Data records —
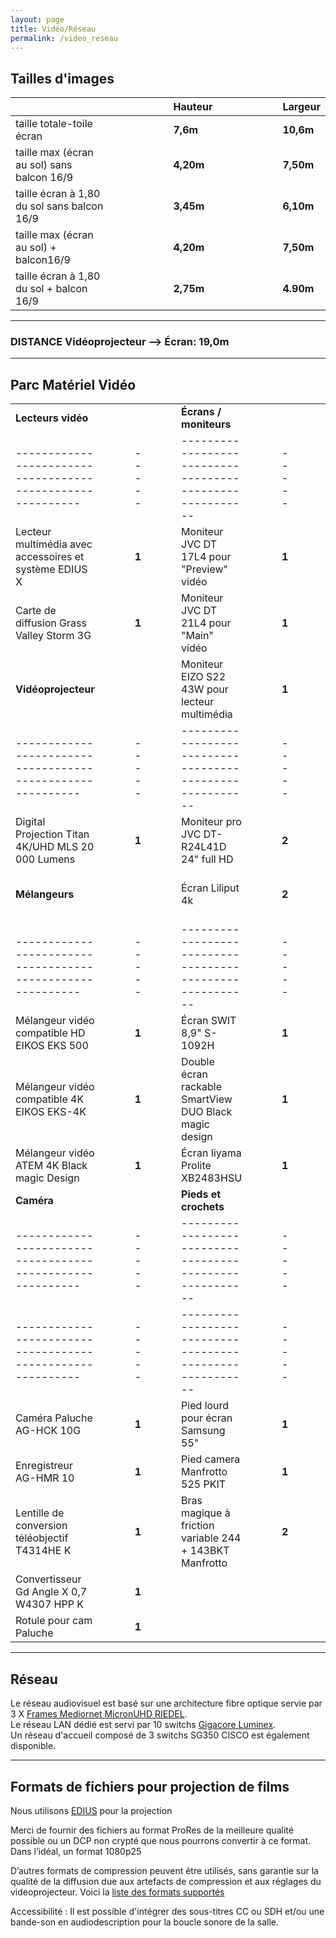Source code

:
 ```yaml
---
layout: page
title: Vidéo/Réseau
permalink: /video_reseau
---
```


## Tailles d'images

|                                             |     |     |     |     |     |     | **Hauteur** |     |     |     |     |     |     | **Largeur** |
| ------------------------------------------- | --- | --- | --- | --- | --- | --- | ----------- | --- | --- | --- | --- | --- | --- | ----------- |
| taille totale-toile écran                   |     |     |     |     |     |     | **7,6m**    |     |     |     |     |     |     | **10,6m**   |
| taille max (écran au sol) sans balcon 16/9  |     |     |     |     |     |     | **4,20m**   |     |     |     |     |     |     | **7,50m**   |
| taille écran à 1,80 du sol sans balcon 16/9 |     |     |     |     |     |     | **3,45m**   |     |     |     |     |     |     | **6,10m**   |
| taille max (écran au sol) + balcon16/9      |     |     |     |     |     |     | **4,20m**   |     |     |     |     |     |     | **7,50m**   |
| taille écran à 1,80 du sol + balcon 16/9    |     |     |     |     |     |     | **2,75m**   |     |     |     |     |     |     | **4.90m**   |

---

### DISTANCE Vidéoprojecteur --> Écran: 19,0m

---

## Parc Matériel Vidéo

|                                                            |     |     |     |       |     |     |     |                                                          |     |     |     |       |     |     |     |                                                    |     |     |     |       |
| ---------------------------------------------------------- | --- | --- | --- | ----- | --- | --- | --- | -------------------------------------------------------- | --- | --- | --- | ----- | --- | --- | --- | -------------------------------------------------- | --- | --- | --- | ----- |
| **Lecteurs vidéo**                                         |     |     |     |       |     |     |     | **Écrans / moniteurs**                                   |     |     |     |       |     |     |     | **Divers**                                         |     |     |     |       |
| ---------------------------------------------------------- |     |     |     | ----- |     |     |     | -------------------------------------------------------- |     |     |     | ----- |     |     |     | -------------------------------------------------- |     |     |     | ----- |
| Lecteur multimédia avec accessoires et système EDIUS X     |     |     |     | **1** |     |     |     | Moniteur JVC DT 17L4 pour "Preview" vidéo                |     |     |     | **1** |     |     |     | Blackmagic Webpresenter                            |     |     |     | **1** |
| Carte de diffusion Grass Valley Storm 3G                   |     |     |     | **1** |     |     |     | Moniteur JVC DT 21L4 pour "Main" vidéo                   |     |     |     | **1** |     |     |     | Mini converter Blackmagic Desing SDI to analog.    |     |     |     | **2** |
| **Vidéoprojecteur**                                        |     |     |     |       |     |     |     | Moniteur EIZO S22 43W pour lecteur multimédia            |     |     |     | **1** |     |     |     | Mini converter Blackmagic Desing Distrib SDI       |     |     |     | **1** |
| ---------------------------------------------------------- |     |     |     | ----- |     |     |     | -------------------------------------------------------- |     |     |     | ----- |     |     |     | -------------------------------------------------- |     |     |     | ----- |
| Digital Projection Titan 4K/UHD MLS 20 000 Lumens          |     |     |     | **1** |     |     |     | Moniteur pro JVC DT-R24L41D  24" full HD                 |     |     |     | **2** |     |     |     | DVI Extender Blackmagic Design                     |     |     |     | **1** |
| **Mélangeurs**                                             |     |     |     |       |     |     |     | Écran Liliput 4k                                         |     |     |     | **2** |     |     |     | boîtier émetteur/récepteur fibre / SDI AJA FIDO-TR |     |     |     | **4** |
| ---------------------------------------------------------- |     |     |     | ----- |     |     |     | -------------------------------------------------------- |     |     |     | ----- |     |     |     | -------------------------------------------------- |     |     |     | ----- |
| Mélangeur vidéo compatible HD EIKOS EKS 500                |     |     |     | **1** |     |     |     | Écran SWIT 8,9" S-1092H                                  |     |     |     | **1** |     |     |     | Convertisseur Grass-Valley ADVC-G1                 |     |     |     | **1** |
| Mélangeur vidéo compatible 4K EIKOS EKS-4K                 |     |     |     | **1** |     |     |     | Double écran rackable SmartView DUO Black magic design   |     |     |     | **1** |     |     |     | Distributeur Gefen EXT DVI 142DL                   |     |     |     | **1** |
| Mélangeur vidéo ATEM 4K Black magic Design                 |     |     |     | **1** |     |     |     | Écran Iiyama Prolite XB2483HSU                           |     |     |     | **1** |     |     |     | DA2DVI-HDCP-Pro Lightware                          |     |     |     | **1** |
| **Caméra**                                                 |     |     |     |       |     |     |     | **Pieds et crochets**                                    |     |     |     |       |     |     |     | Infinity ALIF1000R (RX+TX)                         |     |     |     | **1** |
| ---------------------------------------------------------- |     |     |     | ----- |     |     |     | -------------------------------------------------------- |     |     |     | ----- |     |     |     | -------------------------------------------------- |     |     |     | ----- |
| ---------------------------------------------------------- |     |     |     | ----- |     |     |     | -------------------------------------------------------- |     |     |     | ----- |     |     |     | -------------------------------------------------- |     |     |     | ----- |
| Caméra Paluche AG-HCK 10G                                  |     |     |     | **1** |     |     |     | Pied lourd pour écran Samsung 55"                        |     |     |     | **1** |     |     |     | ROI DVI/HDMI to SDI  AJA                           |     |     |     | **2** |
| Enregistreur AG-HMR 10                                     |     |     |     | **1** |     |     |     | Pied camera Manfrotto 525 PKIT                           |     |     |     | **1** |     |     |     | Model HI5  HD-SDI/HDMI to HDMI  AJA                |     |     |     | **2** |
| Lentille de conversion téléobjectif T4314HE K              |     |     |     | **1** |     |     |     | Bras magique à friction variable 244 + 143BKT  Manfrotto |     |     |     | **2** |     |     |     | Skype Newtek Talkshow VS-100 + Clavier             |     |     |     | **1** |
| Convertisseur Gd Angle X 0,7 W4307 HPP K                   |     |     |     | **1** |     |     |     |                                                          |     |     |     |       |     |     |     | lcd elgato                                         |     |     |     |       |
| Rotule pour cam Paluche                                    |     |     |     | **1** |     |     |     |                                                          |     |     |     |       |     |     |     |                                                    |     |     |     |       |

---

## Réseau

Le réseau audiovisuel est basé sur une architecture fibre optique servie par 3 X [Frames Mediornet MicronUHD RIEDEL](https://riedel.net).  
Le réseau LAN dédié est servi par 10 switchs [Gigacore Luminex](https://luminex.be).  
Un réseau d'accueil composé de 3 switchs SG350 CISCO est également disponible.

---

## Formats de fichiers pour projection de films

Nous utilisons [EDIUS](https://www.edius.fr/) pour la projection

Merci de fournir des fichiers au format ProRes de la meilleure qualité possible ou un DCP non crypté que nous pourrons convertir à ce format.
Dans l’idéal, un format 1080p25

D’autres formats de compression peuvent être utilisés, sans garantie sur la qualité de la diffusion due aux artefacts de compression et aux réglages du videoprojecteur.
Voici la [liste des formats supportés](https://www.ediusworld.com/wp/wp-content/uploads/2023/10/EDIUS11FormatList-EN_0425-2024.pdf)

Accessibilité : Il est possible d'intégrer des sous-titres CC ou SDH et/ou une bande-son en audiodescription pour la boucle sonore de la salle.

* * *

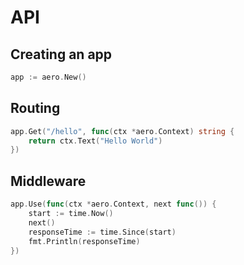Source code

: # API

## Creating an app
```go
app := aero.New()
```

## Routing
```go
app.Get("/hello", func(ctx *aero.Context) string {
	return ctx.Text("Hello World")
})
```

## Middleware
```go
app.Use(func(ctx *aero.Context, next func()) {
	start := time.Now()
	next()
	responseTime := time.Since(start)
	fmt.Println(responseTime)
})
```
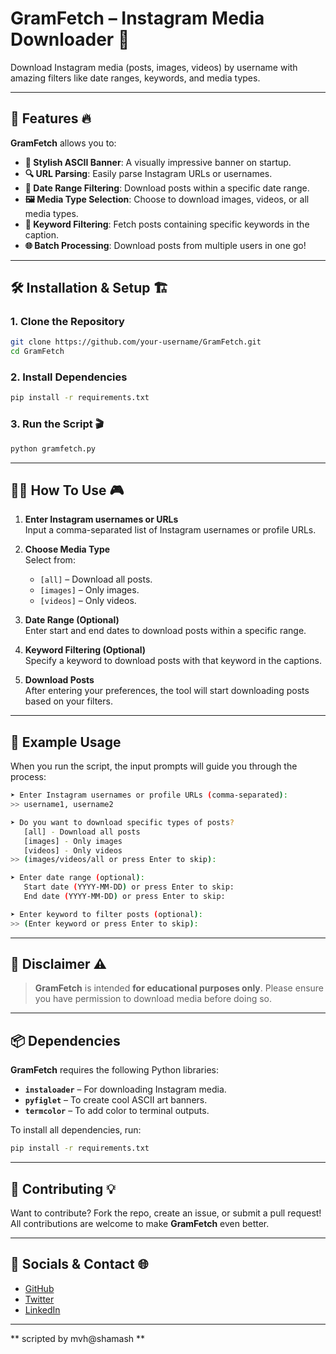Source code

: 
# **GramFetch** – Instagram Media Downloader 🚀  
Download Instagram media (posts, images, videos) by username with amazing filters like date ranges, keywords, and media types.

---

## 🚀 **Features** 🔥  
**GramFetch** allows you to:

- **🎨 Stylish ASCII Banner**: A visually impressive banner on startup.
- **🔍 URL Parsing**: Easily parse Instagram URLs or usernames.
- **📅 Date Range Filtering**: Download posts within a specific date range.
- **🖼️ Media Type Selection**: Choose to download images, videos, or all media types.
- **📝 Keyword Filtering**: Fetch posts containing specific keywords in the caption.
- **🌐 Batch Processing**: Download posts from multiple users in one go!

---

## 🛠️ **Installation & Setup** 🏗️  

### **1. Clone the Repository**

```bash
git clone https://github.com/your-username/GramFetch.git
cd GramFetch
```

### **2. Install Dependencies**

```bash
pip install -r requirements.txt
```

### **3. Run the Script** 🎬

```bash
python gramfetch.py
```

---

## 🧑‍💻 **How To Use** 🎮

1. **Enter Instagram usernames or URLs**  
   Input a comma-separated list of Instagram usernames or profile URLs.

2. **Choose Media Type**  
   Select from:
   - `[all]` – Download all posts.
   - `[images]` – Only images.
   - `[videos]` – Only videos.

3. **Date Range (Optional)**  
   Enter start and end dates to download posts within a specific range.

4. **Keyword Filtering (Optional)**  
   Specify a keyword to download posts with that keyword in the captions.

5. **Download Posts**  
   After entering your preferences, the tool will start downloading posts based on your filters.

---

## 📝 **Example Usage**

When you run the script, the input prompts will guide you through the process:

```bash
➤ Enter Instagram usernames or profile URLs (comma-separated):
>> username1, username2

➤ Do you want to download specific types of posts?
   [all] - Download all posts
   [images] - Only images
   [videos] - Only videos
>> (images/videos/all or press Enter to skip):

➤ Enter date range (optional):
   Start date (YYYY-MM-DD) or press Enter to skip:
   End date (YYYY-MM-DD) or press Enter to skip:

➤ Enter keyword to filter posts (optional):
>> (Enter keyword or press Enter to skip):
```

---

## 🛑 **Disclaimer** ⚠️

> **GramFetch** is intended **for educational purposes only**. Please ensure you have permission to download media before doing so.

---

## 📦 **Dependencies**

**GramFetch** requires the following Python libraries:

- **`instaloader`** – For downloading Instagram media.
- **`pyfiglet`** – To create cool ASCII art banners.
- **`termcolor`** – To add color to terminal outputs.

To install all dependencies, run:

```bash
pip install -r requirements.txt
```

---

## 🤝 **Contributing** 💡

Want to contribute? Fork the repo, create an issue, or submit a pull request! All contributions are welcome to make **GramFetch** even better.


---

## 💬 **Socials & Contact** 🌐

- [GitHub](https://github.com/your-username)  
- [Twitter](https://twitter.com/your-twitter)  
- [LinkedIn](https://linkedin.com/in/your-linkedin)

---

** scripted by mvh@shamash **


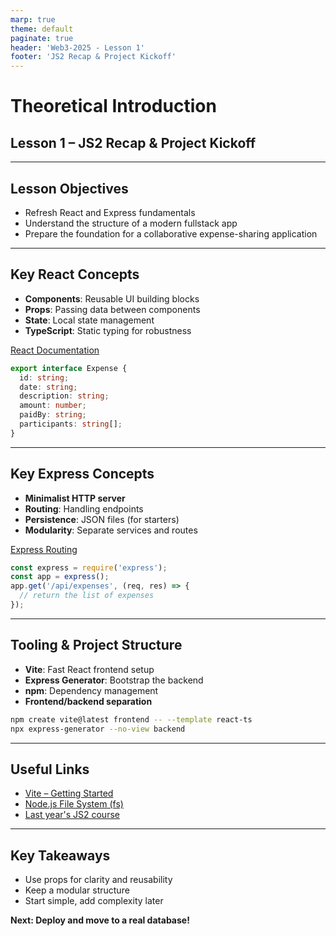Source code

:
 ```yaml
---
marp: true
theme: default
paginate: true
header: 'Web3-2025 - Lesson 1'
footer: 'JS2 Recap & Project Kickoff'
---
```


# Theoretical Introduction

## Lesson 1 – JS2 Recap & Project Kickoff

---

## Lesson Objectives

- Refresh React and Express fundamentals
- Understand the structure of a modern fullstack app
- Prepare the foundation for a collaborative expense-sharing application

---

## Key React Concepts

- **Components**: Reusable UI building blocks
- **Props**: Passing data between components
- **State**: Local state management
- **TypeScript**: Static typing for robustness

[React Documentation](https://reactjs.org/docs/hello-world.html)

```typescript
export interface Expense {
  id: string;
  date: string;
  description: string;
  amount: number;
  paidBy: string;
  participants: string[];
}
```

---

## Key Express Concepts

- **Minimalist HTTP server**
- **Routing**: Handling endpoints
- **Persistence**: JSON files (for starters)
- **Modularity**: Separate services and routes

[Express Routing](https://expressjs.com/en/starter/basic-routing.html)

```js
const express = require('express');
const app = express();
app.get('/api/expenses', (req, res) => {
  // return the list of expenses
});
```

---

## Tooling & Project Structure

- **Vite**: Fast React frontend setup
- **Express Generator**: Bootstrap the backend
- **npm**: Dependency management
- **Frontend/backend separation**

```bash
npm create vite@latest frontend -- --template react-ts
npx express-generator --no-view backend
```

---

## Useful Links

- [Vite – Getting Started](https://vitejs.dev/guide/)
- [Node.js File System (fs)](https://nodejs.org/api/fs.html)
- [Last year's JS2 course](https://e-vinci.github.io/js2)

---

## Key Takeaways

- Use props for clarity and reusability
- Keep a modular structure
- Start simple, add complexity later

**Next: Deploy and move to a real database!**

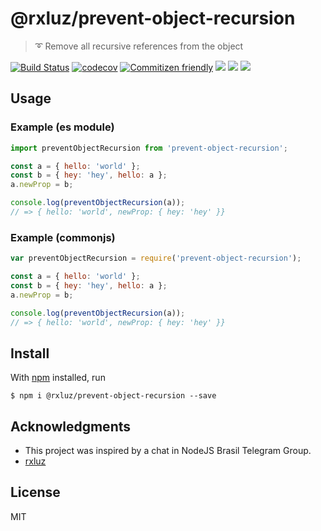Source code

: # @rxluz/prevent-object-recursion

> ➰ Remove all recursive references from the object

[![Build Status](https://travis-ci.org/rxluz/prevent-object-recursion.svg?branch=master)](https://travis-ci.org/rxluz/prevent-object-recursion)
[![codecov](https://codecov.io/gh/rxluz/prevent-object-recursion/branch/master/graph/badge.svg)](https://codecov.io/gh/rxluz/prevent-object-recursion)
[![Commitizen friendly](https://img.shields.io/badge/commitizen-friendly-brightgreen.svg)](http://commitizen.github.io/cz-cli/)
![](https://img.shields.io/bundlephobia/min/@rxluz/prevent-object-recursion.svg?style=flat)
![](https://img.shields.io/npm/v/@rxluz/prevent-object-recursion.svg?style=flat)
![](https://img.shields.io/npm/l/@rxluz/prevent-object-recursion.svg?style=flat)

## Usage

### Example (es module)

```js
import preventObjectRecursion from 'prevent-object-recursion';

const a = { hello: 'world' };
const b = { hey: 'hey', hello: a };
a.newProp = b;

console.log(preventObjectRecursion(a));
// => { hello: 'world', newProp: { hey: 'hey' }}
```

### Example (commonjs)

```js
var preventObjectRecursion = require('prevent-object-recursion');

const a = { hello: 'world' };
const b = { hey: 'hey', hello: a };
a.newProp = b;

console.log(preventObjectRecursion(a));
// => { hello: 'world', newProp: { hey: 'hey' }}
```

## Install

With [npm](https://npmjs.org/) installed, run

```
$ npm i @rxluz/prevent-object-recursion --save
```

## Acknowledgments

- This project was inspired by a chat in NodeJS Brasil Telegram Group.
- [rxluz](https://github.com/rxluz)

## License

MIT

WHAT TO WORK ON —
Lines with "fichiers" in the records above: copy every one of them.

SOLUTION TO THIS EXERCISE —
## Formats de fichiers pour projection de films
Merci de fournir des fichiers au format ProRes de la meilleure qualité possible ou un DCP non crypté que nous pourrons convertir à ce format.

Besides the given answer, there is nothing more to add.